Women today struggle to make difficult choices involving their children and their careers - so why do they simultaneously criticize, undermine, and point fingers at one another? Beth Brykman taps her personal experience as well as her professional marketing skills in crafting this well-researched look at the life-transforming issue that American mothers face. Having been both a full-time employed mother and a stay-at-home mom, Brykman interviewed more than one hundred mothers. She lets these women speak for themselves about the reality of their lives, their views of the "other" mother, and how they balance the pros and cons of motherhood.
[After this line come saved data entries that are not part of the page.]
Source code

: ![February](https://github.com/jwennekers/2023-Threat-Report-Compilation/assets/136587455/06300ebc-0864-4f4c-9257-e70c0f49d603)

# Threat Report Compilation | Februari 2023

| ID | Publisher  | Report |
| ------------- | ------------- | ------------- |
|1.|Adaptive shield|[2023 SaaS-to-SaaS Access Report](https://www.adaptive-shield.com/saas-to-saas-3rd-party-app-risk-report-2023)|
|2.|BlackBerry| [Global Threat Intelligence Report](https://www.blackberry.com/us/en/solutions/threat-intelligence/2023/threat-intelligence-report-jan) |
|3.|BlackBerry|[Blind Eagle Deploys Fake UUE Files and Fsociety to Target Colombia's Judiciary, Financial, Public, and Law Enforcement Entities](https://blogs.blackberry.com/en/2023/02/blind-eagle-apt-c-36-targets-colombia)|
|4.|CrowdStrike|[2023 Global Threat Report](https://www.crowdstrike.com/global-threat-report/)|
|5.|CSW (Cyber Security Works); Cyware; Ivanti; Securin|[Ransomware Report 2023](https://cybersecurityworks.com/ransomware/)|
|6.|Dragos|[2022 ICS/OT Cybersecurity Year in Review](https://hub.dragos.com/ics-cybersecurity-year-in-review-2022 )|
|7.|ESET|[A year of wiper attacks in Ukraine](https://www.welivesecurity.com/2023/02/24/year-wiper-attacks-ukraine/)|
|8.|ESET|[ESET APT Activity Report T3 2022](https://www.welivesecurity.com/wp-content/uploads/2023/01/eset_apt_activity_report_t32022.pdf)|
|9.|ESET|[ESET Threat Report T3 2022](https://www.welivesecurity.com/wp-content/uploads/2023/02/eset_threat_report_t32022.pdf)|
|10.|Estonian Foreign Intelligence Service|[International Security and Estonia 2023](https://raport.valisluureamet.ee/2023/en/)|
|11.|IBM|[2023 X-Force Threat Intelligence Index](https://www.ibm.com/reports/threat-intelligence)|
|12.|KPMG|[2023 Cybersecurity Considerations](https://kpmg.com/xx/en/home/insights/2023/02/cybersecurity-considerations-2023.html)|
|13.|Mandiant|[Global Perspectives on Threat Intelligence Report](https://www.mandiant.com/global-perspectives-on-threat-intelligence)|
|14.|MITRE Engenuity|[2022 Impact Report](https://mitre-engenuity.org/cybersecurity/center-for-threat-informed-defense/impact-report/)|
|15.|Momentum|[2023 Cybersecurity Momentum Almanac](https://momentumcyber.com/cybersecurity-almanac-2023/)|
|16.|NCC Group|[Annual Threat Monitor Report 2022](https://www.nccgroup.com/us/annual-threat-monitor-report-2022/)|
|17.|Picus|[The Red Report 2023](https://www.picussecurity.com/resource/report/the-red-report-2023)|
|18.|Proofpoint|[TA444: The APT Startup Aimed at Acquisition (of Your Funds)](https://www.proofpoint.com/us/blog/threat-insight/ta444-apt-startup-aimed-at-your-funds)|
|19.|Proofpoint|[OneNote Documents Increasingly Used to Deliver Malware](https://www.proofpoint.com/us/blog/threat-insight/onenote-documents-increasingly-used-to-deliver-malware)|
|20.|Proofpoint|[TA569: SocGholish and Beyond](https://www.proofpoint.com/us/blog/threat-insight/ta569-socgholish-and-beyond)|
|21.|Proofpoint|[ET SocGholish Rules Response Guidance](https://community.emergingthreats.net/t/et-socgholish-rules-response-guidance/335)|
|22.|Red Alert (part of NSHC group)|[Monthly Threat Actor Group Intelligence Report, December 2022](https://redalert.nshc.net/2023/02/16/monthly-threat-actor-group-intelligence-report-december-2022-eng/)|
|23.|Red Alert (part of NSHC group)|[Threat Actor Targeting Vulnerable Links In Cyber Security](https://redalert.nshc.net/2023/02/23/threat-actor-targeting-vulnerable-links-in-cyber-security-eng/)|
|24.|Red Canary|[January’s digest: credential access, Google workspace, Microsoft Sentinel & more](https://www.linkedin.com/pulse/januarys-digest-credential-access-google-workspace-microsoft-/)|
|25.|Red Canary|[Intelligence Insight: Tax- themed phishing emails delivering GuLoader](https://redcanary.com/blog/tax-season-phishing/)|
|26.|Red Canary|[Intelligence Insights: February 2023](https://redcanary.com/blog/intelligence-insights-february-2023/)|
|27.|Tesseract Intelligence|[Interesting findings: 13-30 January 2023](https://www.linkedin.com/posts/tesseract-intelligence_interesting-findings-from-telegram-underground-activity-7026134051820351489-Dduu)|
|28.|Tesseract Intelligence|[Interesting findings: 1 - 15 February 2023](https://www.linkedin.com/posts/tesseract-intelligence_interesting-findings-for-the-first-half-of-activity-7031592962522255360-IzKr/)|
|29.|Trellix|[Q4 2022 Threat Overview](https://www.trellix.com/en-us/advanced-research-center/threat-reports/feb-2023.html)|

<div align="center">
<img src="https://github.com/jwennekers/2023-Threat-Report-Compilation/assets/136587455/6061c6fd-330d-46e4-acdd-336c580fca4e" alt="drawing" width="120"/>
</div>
Separate chapters examine the factors that create the wall between women, stereotypes of mothers on both sides of the wall, the lives and attitudes of full-time employed mothers versus mothers who choose to stay at home, working part-time, the reality of daycare, how different women determined what was right for them and their families, coparenting and suggestions for modifying marriages, and letting go of the emotional baggage of success and guilt, including suggestions for broad cultural change.
An appendix details her research methods, including questions she posed to each mother, and a useful bibliography that points readers to other resources.
Filled with revealing quotations and stories from mothers themselves, this insightful discussion of contemporary motherhood reveals the many challenges facing women and offers creative solutions for overcoming those challenges.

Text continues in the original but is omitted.